**What you are asked to do**
What lines below mention the word "Solution"? Copy each one.

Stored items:
------

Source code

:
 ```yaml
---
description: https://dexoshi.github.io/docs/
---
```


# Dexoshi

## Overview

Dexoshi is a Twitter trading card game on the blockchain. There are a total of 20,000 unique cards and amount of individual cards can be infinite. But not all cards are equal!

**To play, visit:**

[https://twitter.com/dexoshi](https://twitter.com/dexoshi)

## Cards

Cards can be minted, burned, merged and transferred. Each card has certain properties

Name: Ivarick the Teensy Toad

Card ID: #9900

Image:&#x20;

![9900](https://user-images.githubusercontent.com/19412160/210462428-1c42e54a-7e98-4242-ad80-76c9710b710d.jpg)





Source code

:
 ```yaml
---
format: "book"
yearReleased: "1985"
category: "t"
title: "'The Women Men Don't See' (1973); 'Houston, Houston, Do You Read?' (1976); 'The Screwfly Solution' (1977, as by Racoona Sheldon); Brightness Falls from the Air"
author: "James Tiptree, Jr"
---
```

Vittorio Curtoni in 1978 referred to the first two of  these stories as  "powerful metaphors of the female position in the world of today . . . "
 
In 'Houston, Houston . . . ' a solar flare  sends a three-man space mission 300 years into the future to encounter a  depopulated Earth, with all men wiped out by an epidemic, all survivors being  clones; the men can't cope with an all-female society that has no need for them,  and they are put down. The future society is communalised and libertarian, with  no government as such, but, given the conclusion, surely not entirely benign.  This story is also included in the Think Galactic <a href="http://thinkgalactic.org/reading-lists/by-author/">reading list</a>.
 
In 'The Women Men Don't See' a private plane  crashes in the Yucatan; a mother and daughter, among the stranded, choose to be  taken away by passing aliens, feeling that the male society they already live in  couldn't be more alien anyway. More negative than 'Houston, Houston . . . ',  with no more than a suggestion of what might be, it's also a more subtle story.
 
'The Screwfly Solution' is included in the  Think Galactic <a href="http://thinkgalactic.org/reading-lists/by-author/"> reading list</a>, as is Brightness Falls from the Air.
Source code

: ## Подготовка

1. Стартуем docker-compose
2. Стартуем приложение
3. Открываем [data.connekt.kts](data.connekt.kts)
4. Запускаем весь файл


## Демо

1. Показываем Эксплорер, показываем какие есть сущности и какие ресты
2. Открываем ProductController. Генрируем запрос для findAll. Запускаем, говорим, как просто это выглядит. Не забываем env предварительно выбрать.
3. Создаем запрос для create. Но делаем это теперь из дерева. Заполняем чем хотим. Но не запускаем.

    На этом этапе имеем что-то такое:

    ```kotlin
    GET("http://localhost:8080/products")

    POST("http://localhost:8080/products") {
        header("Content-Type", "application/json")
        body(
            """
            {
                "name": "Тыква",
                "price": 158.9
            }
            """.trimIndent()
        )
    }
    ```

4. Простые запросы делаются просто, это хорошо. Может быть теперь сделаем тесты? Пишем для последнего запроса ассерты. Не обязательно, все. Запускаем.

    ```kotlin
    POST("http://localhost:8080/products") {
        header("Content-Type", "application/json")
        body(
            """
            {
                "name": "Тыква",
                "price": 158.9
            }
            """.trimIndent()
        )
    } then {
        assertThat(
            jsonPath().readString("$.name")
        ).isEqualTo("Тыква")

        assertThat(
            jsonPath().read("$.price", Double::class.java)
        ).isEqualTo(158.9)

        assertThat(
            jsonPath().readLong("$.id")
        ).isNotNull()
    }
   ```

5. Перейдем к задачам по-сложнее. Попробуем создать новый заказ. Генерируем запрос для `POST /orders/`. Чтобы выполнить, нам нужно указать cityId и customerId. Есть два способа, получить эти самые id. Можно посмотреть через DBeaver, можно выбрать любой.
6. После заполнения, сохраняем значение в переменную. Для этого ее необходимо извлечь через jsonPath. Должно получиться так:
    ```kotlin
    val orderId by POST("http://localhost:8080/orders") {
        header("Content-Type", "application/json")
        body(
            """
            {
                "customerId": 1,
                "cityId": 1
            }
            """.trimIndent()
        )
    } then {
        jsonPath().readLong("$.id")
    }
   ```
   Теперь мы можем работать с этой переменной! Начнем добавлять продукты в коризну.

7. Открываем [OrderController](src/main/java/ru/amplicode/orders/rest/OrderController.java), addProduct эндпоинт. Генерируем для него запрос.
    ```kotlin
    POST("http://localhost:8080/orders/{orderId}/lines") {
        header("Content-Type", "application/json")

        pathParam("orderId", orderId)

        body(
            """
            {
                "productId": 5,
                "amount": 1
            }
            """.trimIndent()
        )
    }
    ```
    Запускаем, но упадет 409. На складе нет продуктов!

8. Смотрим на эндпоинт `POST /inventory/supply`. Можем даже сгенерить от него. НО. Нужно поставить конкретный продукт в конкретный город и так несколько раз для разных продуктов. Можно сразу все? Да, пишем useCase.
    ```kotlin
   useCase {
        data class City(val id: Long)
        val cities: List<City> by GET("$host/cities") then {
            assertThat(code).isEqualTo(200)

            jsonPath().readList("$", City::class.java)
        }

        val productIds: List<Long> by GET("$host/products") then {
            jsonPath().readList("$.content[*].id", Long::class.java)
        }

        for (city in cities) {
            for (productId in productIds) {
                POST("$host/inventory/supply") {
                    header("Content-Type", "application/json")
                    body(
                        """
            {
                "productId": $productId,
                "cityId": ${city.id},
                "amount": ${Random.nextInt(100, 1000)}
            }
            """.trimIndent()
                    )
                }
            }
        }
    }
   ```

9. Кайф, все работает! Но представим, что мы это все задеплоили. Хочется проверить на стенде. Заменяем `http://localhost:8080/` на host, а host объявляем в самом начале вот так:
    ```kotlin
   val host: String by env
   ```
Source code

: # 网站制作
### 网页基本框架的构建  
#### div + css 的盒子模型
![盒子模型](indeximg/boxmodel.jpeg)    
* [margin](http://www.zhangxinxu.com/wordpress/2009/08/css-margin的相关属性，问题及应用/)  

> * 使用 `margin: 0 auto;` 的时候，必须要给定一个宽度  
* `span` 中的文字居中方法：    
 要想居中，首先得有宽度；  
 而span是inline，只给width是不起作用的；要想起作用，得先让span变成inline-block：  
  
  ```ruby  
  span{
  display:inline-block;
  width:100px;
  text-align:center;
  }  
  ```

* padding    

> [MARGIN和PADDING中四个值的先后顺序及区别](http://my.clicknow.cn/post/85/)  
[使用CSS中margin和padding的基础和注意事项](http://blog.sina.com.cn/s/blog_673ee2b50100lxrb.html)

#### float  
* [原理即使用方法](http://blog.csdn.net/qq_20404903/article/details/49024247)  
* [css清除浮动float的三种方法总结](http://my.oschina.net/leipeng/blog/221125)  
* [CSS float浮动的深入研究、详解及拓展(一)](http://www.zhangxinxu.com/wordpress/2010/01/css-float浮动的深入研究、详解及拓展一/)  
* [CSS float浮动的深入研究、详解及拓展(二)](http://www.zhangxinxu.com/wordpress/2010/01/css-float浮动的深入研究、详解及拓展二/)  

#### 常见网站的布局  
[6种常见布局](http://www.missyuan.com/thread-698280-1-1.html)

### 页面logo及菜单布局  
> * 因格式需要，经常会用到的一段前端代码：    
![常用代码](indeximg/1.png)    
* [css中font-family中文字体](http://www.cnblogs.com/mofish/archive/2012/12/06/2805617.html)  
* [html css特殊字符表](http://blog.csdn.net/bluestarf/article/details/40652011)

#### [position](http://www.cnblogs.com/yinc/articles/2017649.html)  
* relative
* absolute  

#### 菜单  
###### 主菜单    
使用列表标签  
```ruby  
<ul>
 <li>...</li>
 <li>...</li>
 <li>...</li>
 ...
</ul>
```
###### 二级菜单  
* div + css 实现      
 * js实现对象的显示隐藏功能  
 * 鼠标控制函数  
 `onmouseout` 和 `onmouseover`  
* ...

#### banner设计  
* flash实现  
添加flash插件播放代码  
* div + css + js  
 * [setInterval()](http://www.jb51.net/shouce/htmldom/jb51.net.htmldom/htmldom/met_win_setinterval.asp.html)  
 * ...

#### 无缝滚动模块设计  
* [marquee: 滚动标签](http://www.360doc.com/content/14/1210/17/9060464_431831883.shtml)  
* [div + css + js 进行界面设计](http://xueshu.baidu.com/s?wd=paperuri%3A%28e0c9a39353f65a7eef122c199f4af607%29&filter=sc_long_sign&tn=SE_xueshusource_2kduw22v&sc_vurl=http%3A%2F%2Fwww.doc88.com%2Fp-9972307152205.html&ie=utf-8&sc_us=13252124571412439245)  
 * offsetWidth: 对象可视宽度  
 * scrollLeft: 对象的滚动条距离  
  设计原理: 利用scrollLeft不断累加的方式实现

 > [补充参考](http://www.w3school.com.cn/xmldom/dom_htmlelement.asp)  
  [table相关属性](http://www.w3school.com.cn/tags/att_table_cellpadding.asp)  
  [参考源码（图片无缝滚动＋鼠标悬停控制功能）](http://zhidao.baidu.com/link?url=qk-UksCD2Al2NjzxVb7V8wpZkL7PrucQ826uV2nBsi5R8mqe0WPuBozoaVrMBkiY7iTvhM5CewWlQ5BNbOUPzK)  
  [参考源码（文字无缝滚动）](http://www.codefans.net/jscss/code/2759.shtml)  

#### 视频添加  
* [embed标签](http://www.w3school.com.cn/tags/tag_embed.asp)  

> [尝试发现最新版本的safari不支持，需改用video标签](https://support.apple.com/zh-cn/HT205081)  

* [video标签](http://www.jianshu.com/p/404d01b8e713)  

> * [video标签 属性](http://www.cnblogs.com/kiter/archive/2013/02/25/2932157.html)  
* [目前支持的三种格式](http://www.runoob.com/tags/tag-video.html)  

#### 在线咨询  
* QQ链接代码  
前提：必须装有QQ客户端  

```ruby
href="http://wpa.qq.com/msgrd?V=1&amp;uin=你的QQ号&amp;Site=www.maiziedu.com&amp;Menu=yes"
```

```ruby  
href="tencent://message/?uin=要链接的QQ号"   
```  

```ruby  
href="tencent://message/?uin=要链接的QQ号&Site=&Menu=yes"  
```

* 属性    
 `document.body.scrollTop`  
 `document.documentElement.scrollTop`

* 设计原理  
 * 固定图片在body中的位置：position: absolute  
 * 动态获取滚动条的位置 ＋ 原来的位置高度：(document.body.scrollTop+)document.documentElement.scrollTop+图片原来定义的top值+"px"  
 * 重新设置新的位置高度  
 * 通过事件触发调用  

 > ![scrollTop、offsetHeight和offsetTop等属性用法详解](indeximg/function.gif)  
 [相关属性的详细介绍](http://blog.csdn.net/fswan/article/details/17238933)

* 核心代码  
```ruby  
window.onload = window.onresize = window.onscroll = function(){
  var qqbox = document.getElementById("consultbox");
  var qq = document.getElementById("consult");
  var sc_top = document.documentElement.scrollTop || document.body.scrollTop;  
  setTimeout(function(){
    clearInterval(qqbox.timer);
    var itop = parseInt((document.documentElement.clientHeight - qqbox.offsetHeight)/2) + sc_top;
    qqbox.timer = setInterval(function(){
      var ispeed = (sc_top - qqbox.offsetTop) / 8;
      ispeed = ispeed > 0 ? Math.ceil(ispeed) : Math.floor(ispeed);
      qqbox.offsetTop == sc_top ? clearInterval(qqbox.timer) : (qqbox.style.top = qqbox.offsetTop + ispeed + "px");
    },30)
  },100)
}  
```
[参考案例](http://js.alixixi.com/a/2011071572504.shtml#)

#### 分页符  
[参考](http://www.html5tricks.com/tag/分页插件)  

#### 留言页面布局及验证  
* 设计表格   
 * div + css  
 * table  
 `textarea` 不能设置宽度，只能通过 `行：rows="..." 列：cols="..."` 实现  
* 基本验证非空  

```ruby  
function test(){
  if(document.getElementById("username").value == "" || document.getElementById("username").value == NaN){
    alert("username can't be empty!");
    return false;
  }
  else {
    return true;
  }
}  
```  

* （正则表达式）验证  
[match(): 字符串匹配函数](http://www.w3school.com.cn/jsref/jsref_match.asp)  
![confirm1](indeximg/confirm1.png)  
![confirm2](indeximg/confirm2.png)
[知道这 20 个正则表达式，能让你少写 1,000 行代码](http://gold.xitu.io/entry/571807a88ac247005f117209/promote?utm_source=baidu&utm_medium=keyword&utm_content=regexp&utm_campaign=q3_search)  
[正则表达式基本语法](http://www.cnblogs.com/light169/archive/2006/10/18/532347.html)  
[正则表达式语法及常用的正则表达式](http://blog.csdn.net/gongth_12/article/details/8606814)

------

**Output of the exercise**
title: "'The Women Men Don't See' (1973); 'Houston, Houston, Do You Read?' (1976); 'The Screwfly Solution' (1977, as by Racoona Sheldon); Brightness Falls from the Air"
'The Screwfly Solution' is included in the  Think Galactic <a href="http://thinkgalactic.org/reading-lists/by-author/"> reading list</a>, as is Brightness Falls from the Air.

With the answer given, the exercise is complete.